Camille Pissarro
Hoje tirei um tempo pra margear um caderno. Ou melhor, tirei um tempo pra voltar no tempo. O cheiro bom da minha mãe, a ansiedade de um novo ano na escola. Sim, eu já fui criança.Traçar aquelas linhas bobas não fazia sentido pra mim (não que hoje faça), mas, sem querer aos poucos a gente foi traçando as linhas da própria vida, reforçando os traços do nosso próprio caráter, indicando a direção que os sonhos deviam tomar.

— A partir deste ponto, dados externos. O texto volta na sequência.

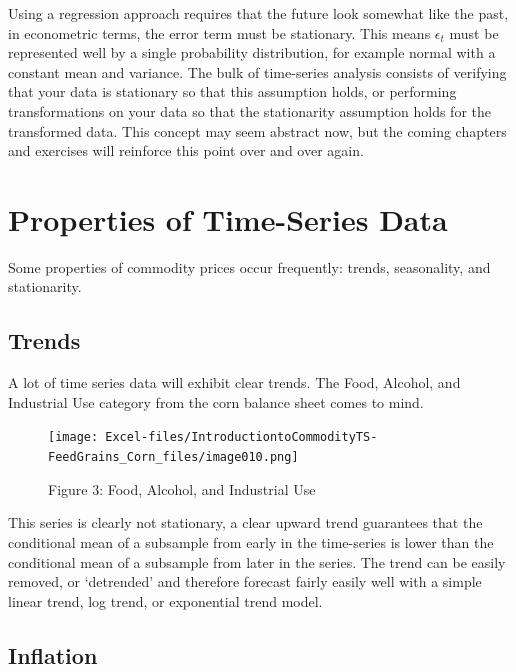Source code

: \documentclass[
  letterpaper,
  DIV=11,
  numbers=noendperiod]{scrreprt}
\begin{document}
Using a regression approach requires that the future look somewhat like
the past, in econometric terms, the error term must be stationary. This
means \(\epsilon_t\) must be represented well by a single probability
distribution, for example normal with a constant mean and variance. The
bulk of time-series analysis consists of verifying that your data is
stationary so that this assumption holds, or performing transformations
on your data so that the stationarity assumption holds for the
transformed data. This concept may seem abstract now, but the coming
chapters and exercises will reinforce this point over and over again.

\hypertarget{properties-of-time-series-data}{%
\section{Properties of Time-Series
Data}\label{properties-of-time-series-data}}

Some properties of commodity prices occur frequently: trends,
seasonality, and stationarity.

\hypertarget{trends}{%
\subsection{Trends}\label{trends}}

A lot of time series data will exhibit clear trends. The Food, Alcohol,
and Industrial Use category from the corn balance sheet comes to mind.

\begin{figure}

{\centering \texttt{[image: Excel-files/IntroductiontoCommodityTS-FeedGrains\_Corn\_files/image010.png]}

}

\caption{Figure 3: Food, Alcohol, and Industrial Use}

\end{figure}

This series is clearly not stationary, a clear upward trend guarantees
that the conditional mean of a subsample from early in the time-series
is lower than the conditional mean of a subsample from later in the
series. The trend can be easily removed, or `detrended' and therefore
forecast fairly easily well with a simple linear trend, log trend, or
exponential trend model.

\hypertarget{inflation}{%
\subsection{Inflation}\label{inflation}}
\end{document}
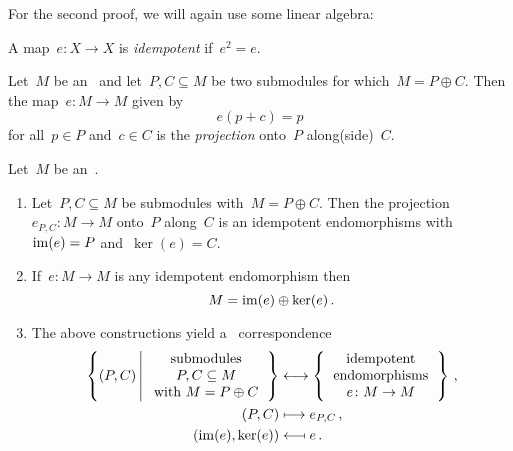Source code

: For the second proof, we will again use some linear algebra:

\begin{definition}
  A map~$e \colon X \to X$ is \emph{idempotent} if~$e^2 = e$.
\end{definition}

\begin{definition}
  Let~$M$ be an~{} and let~$P, C \subseteq M$ be two submodules for which~$M = P \oplus C$.
  Then the map~$e \colon M \to M$ given by
  \[
      e(p + c)
    = p
  \]
  for all~$p \in P$ and~$c \in C$ is the \emph{projection} onto~$P$ along(side)~$C$.
\end{definition}


\begin{recall}
  Let~$M$ be an~{}.
  \begin{enumerate}
    \item
      Let~$P, C \subseteq M$ be submodules with~$M = P \oplus C$.
      Then the projection~$e_{P,C} \colon M \to M$ onto~$P$ along~$C$ is an idempotent endomorphisms with~$\operatorname{im}(e) = P$ and~$\ker(e) = C$.
    \item
      If~$e \colon M \to M$ is any idempotent endomorphism then
      \[
        M = \operatorname{im}(e) \oplus \ker(e) \,.
      \]
    \item
      The above constructions yield a~{\onetoone} correspondence
      \begin{align*}
          \left\{
            (P,C)
          \suchthat*
            \begin{tabular}{c}
              submodules  \\
              $P, C \subseteq M$  \\
              with~$M = P \oplus C$
            \end{tabular}
          \right\}
        &\longleftrightarrow
          \left\{
            \begin{tabular}{c}
              idempotent  \\
              endomorphisms \\
              $e \colon M \to M$
            \end{tabular}
          \right\} \,,
          \\
            (P,C)
          &\longmapsto
            e_{P,C} \,,
          \\
            (\im(e), \ker(e))
          &\longmapsfrom
            e \,.
      \end{align*}
  \end{enumerate}
\end{recall}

Quando criança eu sentia estar perdendo tempo cobrindo de outra cor uma linha que já existia. Avisando àquele muro magro que ele devia barrar a passagem das letras, deter as ideias, frear os meus tantos pensamentos. Mas hoje, margeando um caderno qualquer, me lembrei que a minha mãe, na primeira série, fez esse árduo trabalho por mim, por horas, pouco depois de cobrir as capas com um plástico bonito, que eu mesmo escolhi.
No ano seguinte, ela segurou na minha mão para que eu não deixasse a reta torta. Mesmo com tudo torto, borrado, mesmo que eu parecesse um paciente precoce de Parkinson, mamãe elogiava. Pra ela tudo estava lindo; pra ela, o lindo era eu existindo.
Nos anos seguintes, eu mesmo cuidava de tudo. Eu mesmo bati o pé e reclamei das capas com bolinhas e bichinhos. O rapazinho reclamão, andava cheio de vontades, e mamãe ainda assim, achava graça de tudo. “Reclamar vai fazer com que isso termine mais cedo?”, não ia. E eu me contentava em chicotear as bordas do caderno com a bic mordida.
Hoje, margeando um caderno entendi que o tempo de quem tanto reclamei, passou. Eu rezei tanto pra crescer, que cresci sem medida. O mundo não é definido pelas margens chatas, retas ou tortas. O mundo acontece, metade, margem à dentro e, bem mais, margem a fora. Saudade boa, mãe.